出席者は石川逢篤(元泡盛製造業者=故人)、佐久本政良(咲元酒造合資会社先代社長=故人)、花城清用(元泡盛製造業者兼琉球新報記者=故人)、新里肇三(琉球泡盛産業株式会社当時専務=現(合)新里酒造社長=故人)の各氏である。 司会は浜元朝起琉球泡盛産業㈱当時総務部長。
第八号から題字は醸界飲料新聞に変えている。その座談会によると、戦前の泡盛の生産高は三万五千石~四万石。 内、一万八千石が東京、大阪を中心に移出されている。大正末期から昭和二年~五年にかけて泡盛も大恐慌時代に入り、その時代に三十軒位が倒産に追い込まれている。それが昭和の十年頃から十一年にかけて琉球泡盛はようやく全盛期時代へ向かうのであるが、そこへ戦争の勃発である。

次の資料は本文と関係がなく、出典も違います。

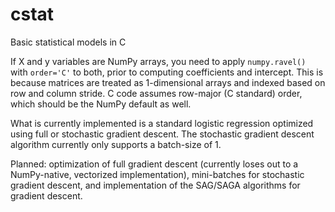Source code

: # cstat
Basic statistical models in C

If X and y variables are NumPy arrays, you need to apply `numpy.ravel()` with `order='C'` to both, prior to computing coefficients and intercept. This is because matrices are treated as 1-dimensional arrays and indexed based on row and column stride. C code assumes row-major (C standard) order, which should be the NumPy default as well.

What is currently implemented is a standard logistic regression optimized using full or stochastic gradient descent. The stochastic gradient descent algorithm currently only supports a batch-size of 1.

Planned: optimization of full gradient descent (currently loses out to a NumPy-native, vectorized implementation), mini-batches for stochastic gradient descent, and implementation of the SAG/SAGA algorithms for gradient descent.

もしもあのいまわしい人類の不幸がなかったなら、われわれは今日百年余りのクースを心豊かにして賞味できたであろう。 返すがえすも残念なことであり悲しい。 琉球泡盛もまた去る大戦では一大被害者である。壊滅した筈の琉球泡盛だが、ここに奇跡的にも生き残ったクースがあった。那覇市首里赤田町にある(有)識名酒造が現在保有する百年余の壷入りクースである。
識名一家は去る大戦時、沖縄県の北部に非難を余儀なくされた時、工場脇に三本のクース壷を地中深く埋めた。その一本が現在も脈々と生き続けているのである。 私は此の識名酒造の至宝と三回対面し、二度だけ味わうことができた幸せ者である。開封した瞬間、部屋いっぱいに広がるあの馥郁たる香りに圧倒された。 味は何故か最高級の洋酒に近く言葉では表現できかねる。度数も落ちてない。飲み干したグラスにはいつまでも香りの余韻が漂う。
琉球泡盛のクースはかつて尚順男爵の松山御殿には何百年クースがあった、と山里永吉さん(故人)が語っていた。ひるがえって現在、市場には十年、十五年、二十年、二十五年クースが出るようになった。
世界に類例がないわが琉球泡盛の貯蔵法は先人の偉大なる知恵の産物である。 王宮文化が昇華したわが琉球泡盛の歴史は古く、六百年にもなる。
今宵、その技法の来歴を肴に飲み交わすも良し。クースの、うまい飲み方云々で飲むも又良し。
が、ただひとつだけ忘れて欲しくない事は酒が大先輩であり、人間様が後輩である、ということである。